In doing some debugging, I’ve just discovered something that I had not realized until today (maybe I should have but I had not)…
It appears that raising an event that does not return a value, creates a whole new stack. Meaning, you make the call to raise the event and your current method continues on after that. The event the takes place some times later. I always thought that order execution would be the call, the event method and then the code after the event call.
The StartingUp property gets set PRIOR to the ContainerInitializedLoadData event taking place. If I were to make that event a function that returns a value, then that would force the election to happen in order. But without that, it appears that raised events just take place “some time” after they are raised.
Is this correct behavior (I assume it is by design in Xojo)? Am I seeing this correctly too?
Desktop. The event is raised on the same thread (main). It’s just happening at some other point in time. It is not following sequentially.
I discovered it because there are some things in that event method that should only execute if the value of StartingUp is false, but yet they were happening. So I started adding break points to see what was going on. The breakpoint for “StartingUp = False” above was happening before the breakpoint in the event method.
The code I posted is in a container control that gets embedded in a Window. The handler method for the event is in that Window. That’s in the AddHandler directive.
Should I be adding the handler from the containing Wu doe instead of the ContainerControl?
[quote=319099:@Jon Ogden]The code I posted is in a container control that gets embedded in a Window. The handler method for the event is in that Window. That’s in the AddHandler directive.

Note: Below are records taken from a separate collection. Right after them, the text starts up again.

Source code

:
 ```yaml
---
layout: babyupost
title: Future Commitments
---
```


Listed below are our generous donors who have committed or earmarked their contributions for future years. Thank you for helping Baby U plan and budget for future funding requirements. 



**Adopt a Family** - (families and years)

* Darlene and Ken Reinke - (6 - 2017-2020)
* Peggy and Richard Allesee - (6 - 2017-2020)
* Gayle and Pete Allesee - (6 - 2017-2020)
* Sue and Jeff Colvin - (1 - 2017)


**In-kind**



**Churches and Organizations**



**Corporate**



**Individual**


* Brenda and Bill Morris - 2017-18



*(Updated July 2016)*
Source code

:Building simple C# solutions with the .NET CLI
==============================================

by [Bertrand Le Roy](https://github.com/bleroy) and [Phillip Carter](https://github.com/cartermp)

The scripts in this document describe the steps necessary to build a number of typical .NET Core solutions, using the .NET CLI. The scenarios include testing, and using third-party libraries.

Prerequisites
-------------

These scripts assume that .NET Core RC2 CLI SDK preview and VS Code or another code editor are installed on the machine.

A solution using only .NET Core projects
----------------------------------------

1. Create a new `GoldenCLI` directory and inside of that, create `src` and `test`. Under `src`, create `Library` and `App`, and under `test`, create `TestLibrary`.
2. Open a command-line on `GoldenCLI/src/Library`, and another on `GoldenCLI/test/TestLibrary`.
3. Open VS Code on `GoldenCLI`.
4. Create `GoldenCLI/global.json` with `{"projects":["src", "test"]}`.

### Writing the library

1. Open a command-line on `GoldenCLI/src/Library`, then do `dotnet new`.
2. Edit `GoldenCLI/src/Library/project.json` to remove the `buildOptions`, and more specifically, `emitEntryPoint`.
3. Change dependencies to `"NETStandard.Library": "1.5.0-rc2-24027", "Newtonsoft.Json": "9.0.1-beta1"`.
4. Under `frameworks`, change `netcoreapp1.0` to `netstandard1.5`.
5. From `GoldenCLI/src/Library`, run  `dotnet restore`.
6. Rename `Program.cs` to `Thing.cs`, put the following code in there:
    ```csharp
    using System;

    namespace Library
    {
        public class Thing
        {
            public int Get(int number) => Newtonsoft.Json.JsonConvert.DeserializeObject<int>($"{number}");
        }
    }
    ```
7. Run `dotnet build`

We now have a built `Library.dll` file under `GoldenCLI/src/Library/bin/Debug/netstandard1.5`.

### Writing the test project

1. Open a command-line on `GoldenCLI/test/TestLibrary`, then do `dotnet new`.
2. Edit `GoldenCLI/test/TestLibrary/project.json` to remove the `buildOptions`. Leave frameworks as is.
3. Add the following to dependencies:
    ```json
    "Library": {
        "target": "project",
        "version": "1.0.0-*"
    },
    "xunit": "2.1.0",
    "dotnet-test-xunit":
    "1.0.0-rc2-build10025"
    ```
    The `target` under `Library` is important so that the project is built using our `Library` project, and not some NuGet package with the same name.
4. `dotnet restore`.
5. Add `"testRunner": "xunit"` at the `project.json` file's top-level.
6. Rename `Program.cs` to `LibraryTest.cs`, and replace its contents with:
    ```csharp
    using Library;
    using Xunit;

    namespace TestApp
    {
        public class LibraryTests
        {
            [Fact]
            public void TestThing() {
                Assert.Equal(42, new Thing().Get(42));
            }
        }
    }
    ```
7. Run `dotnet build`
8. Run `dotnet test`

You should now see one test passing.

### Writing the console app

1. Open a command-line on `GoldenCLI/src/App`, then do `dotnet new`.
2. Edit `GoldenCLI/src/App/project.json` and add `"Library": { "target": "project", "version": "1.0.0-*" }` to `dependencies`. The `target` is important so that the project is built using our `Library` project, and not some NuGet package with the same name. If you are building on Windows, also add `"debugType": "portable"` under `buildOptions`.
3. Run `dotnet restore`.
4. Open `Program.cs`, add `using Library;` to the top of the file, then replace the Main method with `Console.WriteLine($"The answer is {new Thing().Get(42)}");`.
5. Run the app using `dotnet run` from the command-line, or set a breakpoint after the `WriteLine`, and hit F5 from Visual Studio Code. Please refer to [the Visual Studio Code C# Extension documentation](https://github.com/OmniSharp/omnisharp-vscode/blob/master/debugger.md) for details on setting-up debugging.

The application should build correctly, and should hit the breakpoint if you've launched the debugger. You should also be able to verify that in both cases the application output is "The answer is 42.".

Should I be adding the handler from the containing Wu doe instead of the ContainerControl?[/quote]
Right, but WHERE in the container? Constructor? An event?

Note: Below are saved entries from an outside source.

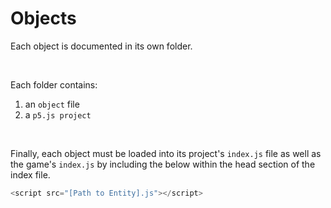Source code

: # Objects
Each object is documented in its own folder.  

<br>

Each folder contains:  
1. an `object` file  
2. a `p5.js project`  

<br>

Finally, each object must be loaded into its project's `index.js` file as well as the game's `index.js` by including the below within the head section of the index file.

```javascript
<script src="[Path to Entity].js"></script>
```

If I make the Open event of the container as such:
Sub Open() Handles Open
AddHandler me.ContainerInitializedLoadData, AddressOf VWCWin.LoadDataIntoContainer
AddHandler me.APICommandProcessed, AddressOf VWCWin.CandC_APICommandProcessed
Dim b as Boolean = RaiseEvent ContainerInitializedLoadData(ContainerIndex)
StartingUp = False
End Sub
The Event still fires AFTER the open event completes. I’m wondering if I just can’t Raise and event from inside the open event of the container.
And further contributing to my confusion…
In the handler method for the event, I forced “Return True” so that the boolean variable b above would be true if the event executed. So in the debugger, b is true even though the breakpoint I have in the event code has not happened yet! So that I don’t understand either…
OK. Never mind. My breakpoint in the handler method was not being seen as it was inside an If block that wouldn’t execute if StartingUp is True. So it’s morning and I’ve not had enough coffee. My bad.